━━ DATA EXTRACT ━━

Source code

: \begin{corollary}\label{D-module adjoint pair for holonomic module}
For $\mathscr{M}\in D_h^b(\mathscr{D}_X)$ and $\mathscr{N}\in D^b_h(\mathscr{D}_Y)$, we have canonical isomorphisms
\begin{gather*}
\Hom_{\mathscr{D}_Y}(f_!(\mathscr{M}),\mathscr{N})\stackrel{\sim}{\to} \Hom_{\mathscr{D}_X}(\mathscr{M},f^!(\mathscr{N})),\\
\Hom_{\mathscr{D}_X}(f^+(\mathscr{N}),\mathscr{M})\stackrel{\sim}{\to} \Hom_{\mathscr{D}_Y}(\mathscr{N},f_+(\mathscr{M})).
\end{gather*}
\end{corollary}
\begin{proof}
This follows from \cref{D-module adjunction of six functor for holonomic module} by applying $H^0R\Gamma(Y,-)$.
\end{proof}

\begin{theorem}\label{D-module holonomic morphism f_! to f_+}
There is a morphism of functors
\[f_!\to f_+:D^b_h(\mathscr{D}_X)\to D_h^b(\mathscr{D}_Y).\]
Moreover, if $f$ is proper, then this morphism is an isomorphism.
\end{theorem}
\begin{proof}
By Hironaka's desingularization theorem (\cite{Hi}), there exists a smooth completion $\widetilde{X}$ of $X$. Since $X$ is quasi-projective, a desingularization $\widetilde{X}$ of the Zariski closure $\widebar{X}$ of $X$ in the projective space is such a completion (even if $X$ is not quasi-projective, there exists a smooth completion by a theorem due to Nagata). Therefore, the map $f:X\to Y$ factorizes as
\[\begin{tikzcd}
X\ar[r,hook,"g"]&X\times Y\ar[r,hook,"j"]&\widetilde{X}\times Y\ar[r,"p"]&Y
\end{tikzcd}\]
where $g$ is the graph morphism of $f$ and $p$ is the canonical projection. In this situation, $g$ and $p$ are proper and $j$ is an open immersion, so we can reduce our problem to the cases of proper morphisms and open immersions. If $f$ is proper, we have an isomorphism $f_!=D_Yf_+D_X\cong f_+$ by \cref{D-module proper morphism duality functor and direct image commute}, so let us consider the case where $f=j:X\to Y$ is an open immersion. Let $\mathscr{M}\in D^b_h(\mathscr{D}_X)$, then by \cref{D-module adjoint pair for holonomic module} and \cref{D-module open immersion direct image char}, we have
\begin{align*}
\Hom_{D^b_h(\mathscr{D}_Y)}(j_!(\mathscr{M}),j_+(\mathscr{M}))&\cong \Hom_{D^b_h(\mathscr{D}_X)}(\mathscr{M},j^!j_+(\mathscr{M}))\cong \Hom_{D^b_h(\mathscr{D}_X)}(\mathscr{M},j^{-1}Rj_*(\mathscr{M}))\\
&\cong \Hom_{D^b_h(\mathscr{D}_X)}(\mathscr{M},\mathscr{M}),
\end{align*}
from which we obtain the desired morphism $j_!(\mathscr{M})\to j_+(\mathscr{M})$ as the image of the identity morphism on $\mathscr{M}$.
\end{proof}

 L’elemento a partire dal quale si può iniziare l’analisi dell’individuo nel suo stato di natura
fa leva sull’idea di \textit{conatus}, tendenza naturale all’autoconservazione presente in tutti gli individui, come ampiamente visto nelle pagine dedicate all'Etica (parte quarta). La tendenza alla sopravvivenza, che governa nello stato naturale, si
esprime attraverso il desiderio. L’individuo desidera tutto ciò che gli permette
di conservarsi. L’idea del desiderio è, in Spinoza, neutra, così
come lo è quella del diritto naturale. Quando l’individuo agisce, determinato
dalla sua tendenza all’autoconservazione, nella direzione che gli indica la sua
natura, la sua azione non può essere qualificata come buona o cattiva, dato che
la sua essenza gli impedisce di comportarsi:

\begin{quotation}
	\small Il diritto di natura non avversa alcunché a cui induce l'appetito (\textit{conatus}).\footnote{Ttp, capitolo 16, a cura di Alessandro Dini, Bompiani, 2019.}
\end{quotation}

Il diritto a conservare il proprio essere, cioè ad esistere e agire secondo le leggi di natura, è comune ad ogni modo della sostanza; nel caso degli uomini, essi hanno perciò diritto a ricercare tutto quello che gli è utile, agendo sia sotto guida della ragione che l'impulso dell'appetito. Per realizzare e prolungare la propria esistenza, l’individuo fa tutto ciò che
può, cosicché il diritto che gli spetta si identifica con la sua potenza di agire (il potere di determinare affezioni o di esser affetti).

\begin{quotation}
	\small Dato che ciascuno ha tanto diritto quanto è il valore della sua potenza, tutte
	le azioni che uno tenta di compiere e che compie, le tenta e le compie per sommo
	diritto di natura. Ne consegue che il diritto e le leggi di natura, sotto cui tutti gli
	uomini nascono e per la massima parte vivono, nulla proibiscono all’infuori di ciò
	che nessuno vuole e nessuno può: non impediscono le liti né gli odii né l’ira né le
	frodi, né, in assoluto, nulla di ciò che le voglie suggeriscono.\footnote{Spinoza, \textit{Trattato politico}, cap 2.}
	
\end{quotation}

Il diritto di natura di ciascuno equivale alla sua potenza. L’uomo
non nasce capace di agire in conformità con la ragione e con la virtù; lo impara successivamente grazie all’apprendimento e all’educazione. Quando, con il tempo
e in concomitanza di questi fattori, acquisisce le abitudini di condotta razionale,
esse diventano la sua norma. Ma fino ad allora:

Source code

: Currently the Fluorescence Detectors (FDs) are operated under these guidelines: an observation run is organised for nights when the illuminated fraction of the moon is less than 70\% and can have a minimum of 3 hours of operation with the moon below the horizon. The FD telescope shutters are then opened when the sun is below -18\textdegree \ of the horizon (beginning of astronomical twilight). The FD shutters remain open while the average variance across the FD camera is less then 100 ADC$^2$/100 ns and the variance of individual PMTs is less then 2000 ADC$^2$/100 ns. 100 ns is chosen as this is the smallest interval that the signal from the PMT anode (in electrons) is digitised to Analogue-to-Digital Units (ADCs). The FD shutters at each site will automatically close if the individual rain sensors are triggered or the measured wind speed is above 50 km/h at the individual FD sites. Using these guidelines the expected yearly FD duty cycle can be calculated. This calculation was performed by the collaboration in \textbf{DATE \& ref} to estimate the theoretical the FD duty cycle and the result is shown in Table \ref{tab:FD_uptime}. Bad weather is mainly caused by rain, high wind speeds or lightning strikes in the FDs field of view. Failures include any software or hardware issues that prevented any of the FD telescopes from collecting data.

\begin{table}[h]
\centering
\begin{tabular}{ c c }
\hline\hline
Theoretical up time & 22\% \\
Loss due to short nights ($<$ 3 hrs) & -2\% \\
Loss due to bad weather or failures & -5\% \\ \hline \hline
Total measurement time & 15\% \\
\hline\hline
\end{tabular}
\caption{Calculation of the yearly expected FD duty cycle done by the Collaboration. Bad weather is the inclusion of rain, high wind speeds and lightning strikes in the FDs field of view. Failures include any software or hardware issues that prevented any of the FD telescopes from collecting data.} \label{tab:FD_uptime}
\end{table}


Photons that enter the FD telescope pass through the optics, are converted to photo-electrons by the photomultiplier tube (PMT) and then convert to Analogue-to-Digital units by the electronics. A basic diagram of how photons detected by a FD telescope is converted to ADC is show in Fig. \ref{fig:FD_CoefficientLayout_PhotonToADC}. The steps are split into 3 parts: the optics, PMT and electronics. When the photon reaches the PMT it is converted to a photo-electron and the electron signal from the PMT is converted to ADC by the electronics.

━━━

## WHAT THIS TASK INVOLVES
A verbatim restatement of all the entries above is required.

## SOLUTION TO THE EXERCISE
Source code

: \begin{corollary}\label{D-module adjoint pair for holonomic module}
For $\mathscr{M}\in D_h^b(\mathscr{D}_X)$ and $\mathscr{N}\in D^b_h(\mathscr{D}_Y)$, we have canonical isomorphisms
\begin{gather*}
\Hom_{\mathscr{D}_Y}(f_!(\mathscr{M}),\mathscr{N})\stackrel{\sim}{\to} \Hom_{\mathscr{D}_X}(\mathscr{M},f^!(\mathscr{N})),\\
\Hom_{\mathscr{D}_X}(f^+(\mathscr{N}),\mathscr{M})\stackrel{\sim}{\to} \Hom_{\mathscr{D}_Y}(\mathscr{N},f_+(\mathscr{M})).
\end{gather*}
\end{corollary}
\begin{proof}
This follows from \cref{D-module adjunction of six functor for holonomic module} by applying $H^0R\Gamma(Y,-)$.
\end{proof}

\begin{theorem}\label{D-module holonomic morphism f_! to f_+}
There is a morphism of functors
\[f_!\to f_+:D^b_h(\mathscr{D}_X)\to D_h^b(\mathscr{D}_Y).\]
Moreover, if $f$ is proper, then this morphism is an isomorphism.
\end{theorem}
\begin{proof}
By Hironaka's desingularization theorem (\cite{Hi}), there exists a smooth completion $\widetilde{X}$ of $X$. Since $X$ is quasi-projective, a desingularization $\widetilde{X}$ of the Zariski closure $\widebar{X}$ of $X$ in the projective space is such a completion (even if $X$ is not quasi-projective, there exists a smooth completion by a theorem due to Nagata). Therefore, the map $f:X\to Y$ factorizes as
\[\begin{tikzcd}
X\ar[r,hook,"g"]&X\times Y\ar[r,hook,"j"]&\widetilde{X}\times Y\ar[r,"p"]&Y
\end{tikzcd}\]
where $g$ is the graph morphism of $f$ and $p$ is the canonical projection. In this situation, $g$ and $p$ are proper and $j$ is an open immersion, so we can reduce our problem to the cases of proper morphisms and open immersions. If $f$ is proper, we have an isomorphism $f_!=D_Yf_+D_X\cong f_+$ by \cref{D-module proper morphism duality functor and direct image commute}, so let us consider the case where $f=j:X\to Y$ is an open immersion. Let $\mathscr{M}\in D^b_h(\mathscr{D}_X)$, then by \cref{D-module adjoint pair for holonomic module} and \cref{D-module open immersion direct image char}, we have
\begin{align*}
\Hom_{D^b_h(\mathscr{D}_Y)}(j_!(\mathscr{M}),j_+(\mathscr{M}))&\cong \Hom_{D^b_h(\mathscr{D}_X)}(\mathscr{M},j^!j_+(\mathscr{M}))\cong \Hom_{D^b_h(\mathscr{D}_X)}(\mathscr{M},j^{-1}Rj_*(\mathscr{M}))\\
&\cong \Hom_{D^b_h(\mathscr{D}_X)}(\mathscr{M},\mathscr{M}),
\end{align*}
from which we obtain the desired morphism $j_!(\mathscr{M})\to j_+(\mathscr{M})$ as the image of the identity morphism on $\mathscr{M}$.
\end{proof}

 L’elemento a partire dal quale si può iniziare l’analisi dell’individuo nel suo stato di natura
fa leva sull’idea di \textit{conatus}, tendenza naturale all’autoconservazione presente in tutti gli individui, come ampiamente visto nelle pagine dedicate all'Etica (parte quarta). La tendenza alla sopravvivenza, che governa nello stato naturale, si
esprime attraverso il desiderio. L’individuo desidera tutto ciò che gli permette
di conservarsi. L’idea del desiderio è, in Spinoza, neutra, così
come lo è quella del diritto naturale. Quando l’individuo agisce, determinato
dalla sua tendenza all’autoconservazione, nella direzione che gli indica la sua
natura, la sua azione non può essere qualificata come buona o cattiva, dato che
la sua essenza gli impedisce di comportarsi:

\begin{quotation}
	\small Il diritto di natura non avversa alcunché a cui induce l'appetito (\textit{conatus}).\footnote{Ttp, capitolo 16, a cura di Alessandro Dini, Bompiani, 2019.}
\end{quotation}

Il diritto a conservare il proprio essere, cioè ad esistere e agire secondo le leggi di natura, è comune ad ogni modo della sostanza; nel caso degli uomini, essi hanno perciò diritto a ricercare tutto quello che gli è utile, agendo sia sotto guida della ragione che l'impulso dell'appetito. Per realizzare e prolungare la propria esistenza, l’individuo fa tutto ciò che
può, cosicché il diritto che gli spetta si identifica con la sua potenza di agire (il potere di determinare affezioni o di esser affetti).

\begin{quotation}
	\small Dato che ciascuno ha tanto diritto quanto è il valore della sua potenza, tutte
	le azioni che uno tenta di compiere e che compie, le tenta e le compie per sommo
	diritto di natura. Ne consegue che il diritto e le leggi di natura, sotto cui tutti gli
	uomini nascono e per la massima parte vivono, nulla proibiscono all’infuori di ciò
	che nessuno vuole e nessuno può: non impediscono le liti né gli odii né l’ira né le
	frodi, né, in assoluto, nulla di ciò che le voglie suggeriscono.\footnote{Spinoza, \textit{Trattato politico}, cap 2.}
	
\end{quotation}

Il diritto di natura di ciascuno equivale alla sua potenza. L’uomo
non nasce capace di agire in conformità con la ragione e con la virtù; lo impara successivamente grazie all’apprendimento e all’educazione. Quando, con il tempo
e in concomitanza di questi fattori, acquisisce le abitudini di condotta razionale,
esse diventano la sua norma. Ma fino ad allora:

Source code

: Currently the Fluorescence Detectors (FDs) are operated under these guidelines: an observation run is organised for nights when the illuminated fraction of the moon is less than 70\% and can have a minimum of 3 hours of operation with the moon below the horizon. The FD telescope shutters are then opened when the sun is below -18\textdegree \ of the horizon (beginning of astronomical twilight). The FD shutters remain open while the average variance across the FD camera is less then 100 ADC$^2$/100 ns and the variance of individual PMTs is less then 2000 ADC$^2$/100 ns. 100 ns is chosen as this is the smallest interval that the signal from the PMT anode (in electrons) is digitised to Analogue-to-Digital Units (ADCs). The FD shutters at each site will automatically close if the individual rain sensors are triggered or the measured wind speed is above 50 km/h at the individual FD sites. Using these guidelines the expected yearly FD duty cycle can be calculated. This calculation was performed by the collaboration in \textbf{DATE \& ref} to estimate the theoretical the FD duty cycle and the result is shown in Table \ref{tab:FD_uptime}. Bad weather is mainly caused by rain, high wind speeds or lightning strikes in the FDs field of view. Failures include any software or hardware issues that prevented any of the FD telescopes from collecting data.

\begin{table}[h]
\centering
\begin{tabular}{ c c }
\hline\hline
Theoretical up time & 22\% \\
Loss due to short nights ($<$ 3 hrs) & -2\% \\
Loss due to bad weather or failures & -5\% \\ \hline \hline
Total measurement time & 15\% \\
\hline\hline
\end{tabular}
\caption{Calculation of the yearly expected FD duty cycle done by the Collaboration. Bad weather is the inclusion of rain, high wind speeds and lightning strikes in the FDs field of view. Failures include any software or hardware issues that prevented any of the FD telescopes from collecting data.} \label{tab:FD_uptime}
\end{table}


Photons that enter the FD telescope pass through the optics, are converted to photo-electrons by the photomultiplier tube (PMT) and then convert to Analogue-to-Digital units by the electronics. A basic diagram of how photons detected by a FD telescope is converted to ADC is show in Fig. \ref{fig:FD_CoefficientLayout_PhotonToADC}. The steps are split into 3 parts: the optics, PMT and electronics. When the photon reaches the PMT it is converted to a photo-electron and the electron signal from the PMT is converted to ADC by the electronics.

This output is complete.